Wednesday 19 November 2025
The rapid growth of mass spectrometry data has created a significant challenge for efficient library search, a crucial step in drug discovery and biomarker identification. Traditional methods struggle to keep up with the vast amounts of data, leading to inaccurate results and lengthy processing times. To address this issue, researchers have turned to in-storage processing (ISP) techniques that utilize specialized memory devices to accelerate computations.
A recent study has introduced an innovative ISP architecture that leverages a 3D Ferroelectric NAND (FeNAND) structure to enhance the speed and efficiency of mass spectrometry library search. The FeNAND device offers significantly higher density, faster speeds, and lower voltage requirements compared to traditional NAND flash memory.
The researchers combined the FeNAND device with hyperdimensional computing (HDC), a brain-inspired paradigm that enables highly parallel processing with simple operations and strong error tolerance. This integration allows for efficient matching of experimental spectra to reference libraries, even when novel peptides or post-translational modifications are present.
To further optimize performance, the team developed a dual-bound approximate matching (D-BAM) distance metric tailored to the FeNAND structure. This metric enables parallel vector computations that significantly accelerate the library search process.
The resulting ISP architecture achieved impressive results, with a 43-fold speedup and 21-fold increase in energy efficiency compared to state-of-the-art 3D NAND methods. Moreover, the accuracy of the results remained comparable to traditional methods.
The implications of this research are significant for various fields, including proteomics and metabolomics. By accelerating mass spectrometry library search, researchers can quickly identify biomarkers associated with diseases and develop more effective treatments. The FeNAND-based ISP architecture also has potential applications in other areas where high-performance computing is crucial, such as artificial intelligence and machine learning.

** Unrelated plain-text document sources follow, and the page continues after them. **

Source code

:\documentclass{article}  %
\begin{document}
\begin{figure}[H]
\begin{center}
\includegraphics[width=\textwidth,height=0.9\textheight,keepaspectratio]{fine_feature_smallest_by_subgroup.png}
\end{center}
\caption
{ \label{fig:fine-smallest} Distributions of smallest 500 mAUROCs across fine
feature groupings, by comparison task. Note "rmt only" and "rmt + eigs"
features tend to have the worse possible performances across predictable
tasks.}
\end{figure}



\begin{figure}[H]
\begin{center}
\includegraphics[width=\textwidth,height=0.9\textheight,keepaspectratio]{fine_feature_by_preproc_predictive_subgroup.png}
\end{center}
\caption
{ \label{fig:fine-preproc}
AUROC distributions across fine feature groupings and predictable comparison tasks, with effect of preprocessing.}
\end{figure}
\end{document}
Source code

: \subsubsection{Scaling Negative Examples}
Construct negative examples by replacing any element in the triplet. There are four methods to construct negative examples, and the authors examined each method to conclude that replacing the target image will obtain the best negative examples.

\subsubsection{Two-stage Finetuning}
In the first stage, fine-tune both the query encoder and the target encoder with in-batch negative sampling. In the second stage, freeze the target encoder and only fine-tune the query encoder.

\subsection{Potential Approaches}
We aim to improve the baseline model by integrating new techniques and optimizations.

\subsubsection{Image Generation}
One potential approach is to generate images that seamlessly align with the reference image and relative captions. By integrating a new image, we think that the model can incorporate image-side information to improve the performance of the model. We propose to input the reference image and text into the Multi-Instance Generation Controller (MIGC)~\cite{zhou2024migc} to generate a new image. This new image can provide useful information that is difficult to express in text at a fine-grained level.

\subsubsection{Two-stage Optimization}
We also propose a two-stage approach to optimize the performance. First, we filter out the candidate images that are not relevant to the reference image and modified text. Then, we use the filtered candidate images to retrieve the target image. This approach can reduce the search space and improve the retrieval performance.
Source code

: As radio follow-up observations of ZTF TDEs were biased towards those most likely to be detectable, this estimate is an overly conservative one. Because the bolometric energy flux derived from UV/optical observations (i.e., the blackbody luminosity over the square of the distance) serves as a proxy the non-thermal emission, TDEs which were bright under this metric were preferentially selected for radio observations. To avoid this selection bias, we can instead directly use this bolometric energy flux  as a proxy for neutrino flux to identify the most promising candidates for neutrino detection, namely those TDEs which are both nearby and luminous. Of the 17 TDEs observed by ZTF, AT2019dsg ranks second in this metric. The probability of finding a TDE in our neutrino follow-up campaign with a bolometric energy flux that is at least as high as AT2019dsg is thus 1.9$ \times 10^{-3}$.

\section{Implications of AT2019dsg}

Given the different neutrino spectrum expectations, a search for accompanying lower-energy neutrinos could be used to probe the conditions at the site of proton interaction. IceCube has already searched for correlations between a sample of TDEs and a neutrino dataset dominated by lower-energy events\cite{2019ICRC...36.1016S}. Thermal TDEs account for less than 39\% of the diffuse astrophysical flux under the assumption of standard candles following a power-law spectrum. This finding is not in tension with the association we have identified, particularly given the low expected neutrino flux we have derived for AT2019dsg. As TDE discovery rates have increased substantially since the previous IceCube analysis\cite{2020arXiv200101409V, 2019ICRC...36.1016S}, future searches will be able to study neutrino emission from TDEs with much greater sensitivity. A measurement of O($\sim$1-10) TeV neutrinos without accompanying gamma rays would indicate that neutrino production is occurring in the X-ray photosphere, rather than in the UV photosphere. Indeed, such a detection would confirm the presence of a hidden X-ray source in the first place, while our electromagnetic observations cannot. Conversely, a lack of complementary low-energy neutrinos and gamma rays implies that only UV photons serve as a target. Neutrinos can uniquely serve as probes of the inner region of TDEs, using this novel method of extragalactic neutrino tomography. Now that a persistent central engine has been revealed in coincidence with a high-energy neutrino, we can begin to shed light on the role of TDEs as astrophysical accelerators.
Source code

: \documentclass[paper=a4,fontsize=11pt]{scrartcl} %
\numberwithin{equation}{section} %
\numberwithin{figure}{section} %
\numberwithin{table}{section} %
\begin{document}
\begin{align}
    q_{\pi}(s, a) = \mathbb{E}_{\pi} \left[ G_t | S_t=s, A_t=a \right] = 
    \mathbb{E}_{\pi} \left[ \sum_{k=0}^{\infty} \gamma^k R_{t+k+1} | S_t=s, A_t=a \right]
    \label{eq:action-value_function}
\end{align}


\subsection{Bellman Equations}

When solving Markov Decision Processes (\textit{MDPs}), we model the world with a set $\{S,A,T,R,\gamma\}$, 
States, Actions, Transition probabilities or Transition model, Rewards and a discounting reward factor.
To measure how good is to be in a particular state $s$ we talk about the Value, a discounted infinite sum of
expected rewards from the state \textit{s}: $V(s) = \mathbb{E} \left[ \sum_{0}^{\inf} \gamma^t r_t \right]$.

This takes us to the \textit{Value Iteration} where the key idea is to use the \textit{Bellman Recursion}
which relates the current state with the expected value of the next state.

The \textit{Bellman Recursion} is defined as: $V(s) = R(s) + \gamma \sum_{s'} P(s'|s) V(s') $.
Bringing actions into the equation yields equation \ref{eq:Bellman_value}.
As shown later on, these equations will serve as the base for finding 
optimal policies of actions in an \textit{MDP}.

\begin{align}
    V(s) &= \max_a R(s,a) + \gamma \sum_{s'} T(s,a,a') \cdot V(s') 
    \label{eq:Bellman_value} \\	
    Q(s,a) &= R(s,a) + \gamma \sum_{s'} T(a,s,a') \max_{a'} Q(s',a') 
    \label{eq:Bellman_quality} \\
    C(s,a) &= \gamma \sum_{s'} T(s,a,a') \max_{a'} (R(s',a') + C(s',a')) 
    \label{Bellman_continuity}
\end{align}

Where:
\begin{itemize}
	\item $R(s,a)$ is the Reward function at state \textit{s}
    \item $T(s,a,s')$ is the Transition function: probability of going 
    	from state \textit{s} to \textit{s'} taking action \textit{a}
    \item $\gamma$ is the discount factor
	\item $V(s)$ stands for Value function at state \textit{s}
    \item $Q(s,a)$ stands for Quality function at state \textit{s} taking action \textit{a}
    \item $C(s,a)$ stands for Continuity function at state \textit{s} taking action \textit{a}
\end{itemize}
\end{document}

The development of this innovative ISP architecture highlights the importance of interdisciplinary collaboration between experts from various fields, including computer science, materials science, and biology. By combining their expertise, researchers can create novel solutions that tackle complex challenges and push the boundaries of what is possible.
In the future, it will be exciting to see how this technology is further developed and applied to real-world problems. As the field continues to evolve, we can expect even more innovative solutions that harness the power of FeNAND and HDC to accelerate scientific discovery and improve our understanding of the world around us.
Cite this article: “Accelerating Mass Spectrometry Library Search with In-Storage Processing and Hyperdimensional Computing”, The Science Archive, 2025.
Mass Spectrometry, Library Search, In-Storage Processing, 3D Ferroelectric Nand, Hyperdimensional Computing, Parallel Processing, Distance Metric, Energy Efficiency, Proteomics, Metabolomics.